When it was first announced Robert Rodriguez would make a movie based on his fake trailer Machete, my fear was that it would be a one-joke movie. When it ended up as the same kind of genius trash as the movie it was birthed from, I was ecstatic. So imagine my disappointment when its sequel falls into the trap the first one avoided.
Make no mistake: Machete Kills is still hilarious and absurdly violent. But it's a series of diminishing returns for its overlong 107 minutes. Any character introduced will only repeat his or her traits for the rest of the movie.
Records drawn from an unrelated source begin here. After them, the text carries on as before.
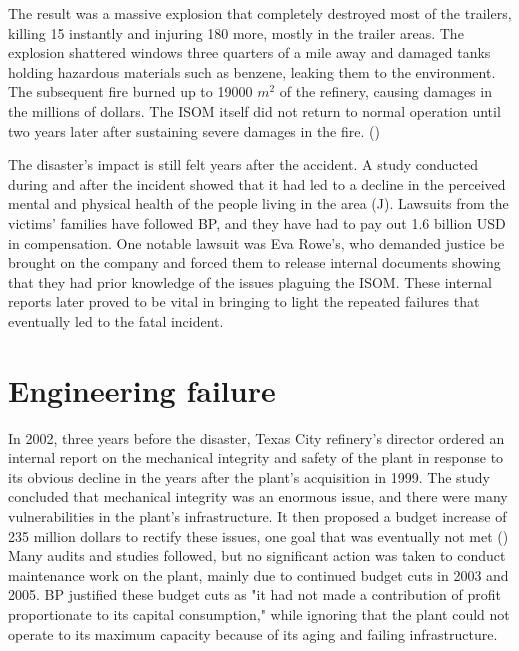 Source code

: \documentclass[12pt]{article}
\begin{document}
	The result was a massive explosion that completely destroyed most of the trailers, killing 15 instantly and injuring 180 more, mostly in the trailer areas. The explosion shattered windows three quarters of a mile away and damaged tanks holding hazardous materials such as benzene, leaking them to the environment. The subsequent fire burned up to 19000 $m^2$ of the refinery, causing damages in the millions of dollars. The ISOM itself did not return to normal operation until two years later after sustaining severe damages in the fire. (\cite{csbreport})
	
	The disaster's impact is still felt years after the accident. A study conducted during and after the incident showed that it had led to a decline in the perceived mental and physical health of the people living in the area (\cite{Peek106}J). Lawsuits from the victims' families have followed BP, and they have had to pay out 1.6 billion USD in compensation. One notable lawsuit was Eva Rowe's, who demanded justice be brought on the company and forced them to release internal documents showing that they had prior knowledge of the issues plaguing the ISOM. These internal reports later proved to be vital in bringing to light the repeated failures that eventually led to the fatal incident.

	\section*{Engineering failure}
	In 2002, three years before the disaster, Texas City refinery's director ordered an internal report on the mechanical integrity and safety of the plant in response to its obvious decline in the years after the plant's acquisition in 1999. The study concluded that mechanical integrity was an enormous issue, and there were many vulnerabilities in the plant's infrastructure. It then proposed a budget increase of 235 million dollars to rectify these issues, one goal that was eventually not met (\cite{csbreport}) Many audits and studies followed, but no significant action was taken to conduct maintenance work on the plant, mainly due to continued budget cuts in 2003 and 2005. BP justified these budget cuts as "it had not made a contribution of profit proportionate to its capital consumption," while ignoring that the plant could not operate to its maximum capacity because of its aging and failing infrastructure.
	
\end{document}
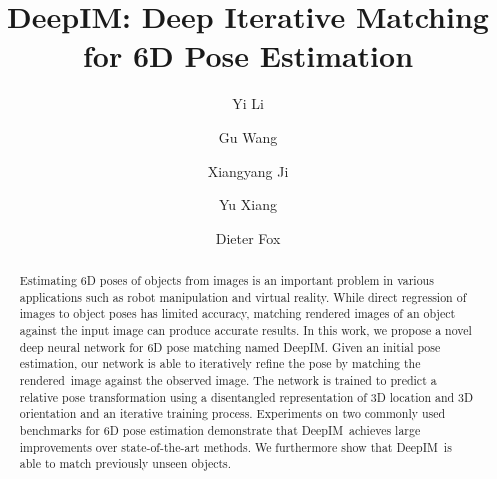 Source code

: \documentclass[twocolumn]{svjour3}
\newcommand{\dimnet}[0]{DeepIM}
\newcommand{\rend}[0]{rendered}
\begin{document}

\title{DeepIM: Deep Iterative Matching for 6D Pose Estimation} %


\author{Yi Li \and Gu Wang \and Xiangyang Ji \and Yu Xiang \and Dieter Fox}

\maketitle

\begin{abstract}

Estimating 6D poses of objects from images is an important problem in various applications such as robot manipulation and virtual reality. While direct regression of images to object poses has limited accuracy, matching rendered images of an object against the input image can produce accurate results. In this work, we propose a novel deep neural network for 6D pose matching named \dimnet. Given an initial pose estimation, our network is able to iteratively refine the pose by matching the \rend\ image against the observed image. The network is trained to predict a relative pose transformation using a disentangled representation of 3D location and 3D orientation and an iterative training process. Experiments on two commonly used benchmarks for 6D pose estimation demonstrate that \dimnet \ achieves large improvements over state-of-the-art methods. We furthermore show that \dimnet\ is able to match previously unseen objects.

\end{abstract}
\end{document}
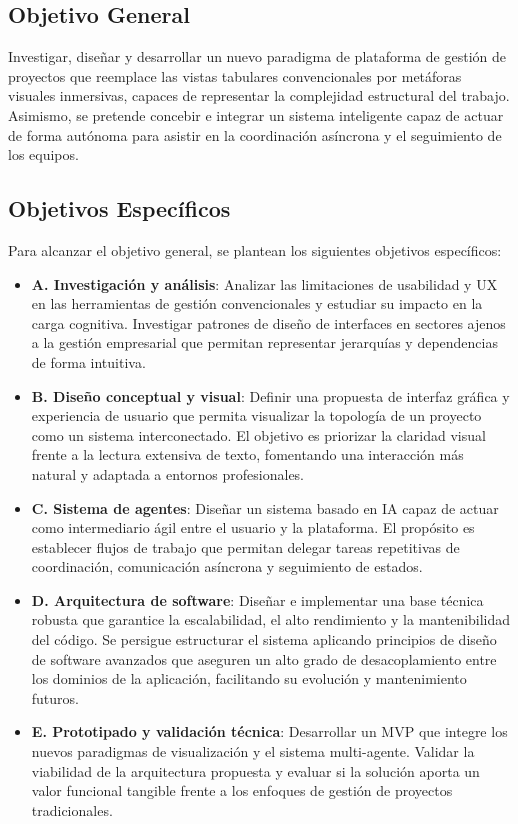 \subsection{Objetivo General}
Investigar, diseñar y desarrollar un nuevo paradigma de plataforma de gestión de proyectos que reemplace las vistas tabulares convencionales por metáforas visuales inmersivas, capaces de representar la complejidad estructural del trabajo. Asimismo, se pretende concebir e integrar un sistema inteligente capaz de actuar de forma autónoma para asistir en la coordinación asíncrona y el seguimiento de los equipos.

\subsection{Objetivos Específicos}
Para alcanzar el objetivo general, se plantean los siguientes objetivos específicos:

\begin{itemize}
    \item \textbf{A. Investigación y análisis}: Analizar las limitaciones de usabilidad y \ac{UX} en las herramientas de gestión convencionales y estudiar su impacto en la carga cognitiva. Investigar patrones de diseño de interfaces en sectores ajenos a la gestión empresarial que permitan representar jerarquías y dependencias de forma intuitiva.
    
    \item \textbf{B. Diseño conceptual y visual}: Definir una propuesta de interfaz gráfica y experiencia de usuario que permita visualizar la topología de un proyecto como un sistema interconectado. El objetivo es priorizar la claridad visual frente a la lectura extensiva de texto, fomentando una interacción más natural y adaptada a entornos profesionales.
    
    \item \textbf{C. Sistema de agentes}: Diseñar un sistema basado en \ac{IA} capaz de actuar como intermediario ágil entre el usuario y la plataforma. El propósito es establecer flujos de trabajo que permitan delegar tareas repetitivas de coordinación, comunicación asíncrona y seguimiento de estados.
    
    \item \textbf{D. Arquitectura de software}: Diseñar e implementar una base técnica robusta que garantice la escalabilidad, el alto rendimiento y la mantenibilidad del código. Se persigue estructurar el sistema aplicando principios de diseño de software avanzados que aseguren un alto grado de desacoplamiento entre los dominios de la aplicación, facilitando su evolución y mantenimiento futuros.
    
    \item \textbf{E. Prototipado y validación técnica}: Desarrollar un \ac{MVP} que integre los nuevos paradigmas de visualización y el sistema multi-agente. Validar la viabilidad de la arquitectura propuesta y evaluar si la solución aporta un valor funcional tangible frente a los enfoques de gestión de proyectos tradicionales.
\end{itemize}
Amber Heard will be a vapid beauty queen who can fight; Sofia Vergara will fire weapons from her breasts, and Charlie Sheen will be Charlie Sheen.
In the first film, the line that killed the most was "Machete don't text." It worked because it was a brief, hilarious summation of this Mexican Chuck Norris. In Machete Kills, Trejo repeats some variation of this throughout the movie. Part of what made Machete a great character was him being a man of few words. Here, he's a man of the same few words.
But that makes for a prime opportunity for plenty of scene-stealers. Demian Bichir, who just wrapped a great season of work on FX's The Bridge, plays a schizophrenic ex-cartel bruiser threatening to blow up Washington with the detonator wired to his heart. Bichir has proven he can break your heart, and this role proves he can make you laugh.
Even better is Mel Gibson as the film's big bad. He strikes the right balance of menacing and ridiculous. It would be nice to see him have a legitimate comeback, even though the wound of his real life sins still feels fresh. In the film, he makes references to "the incident" and his past films, most graphically The Man Without a Face. It's a great bit of winking, even if the film has a surplus of it already.
Machete Kills could have been a lean and mean sequel, but it's filled with far too many repetitive scenes. One more car chase, one more gun to Machete's head, one more over-the-top decapitation. Yet even in its bloated state, it's still an entertaining grindhouse flick.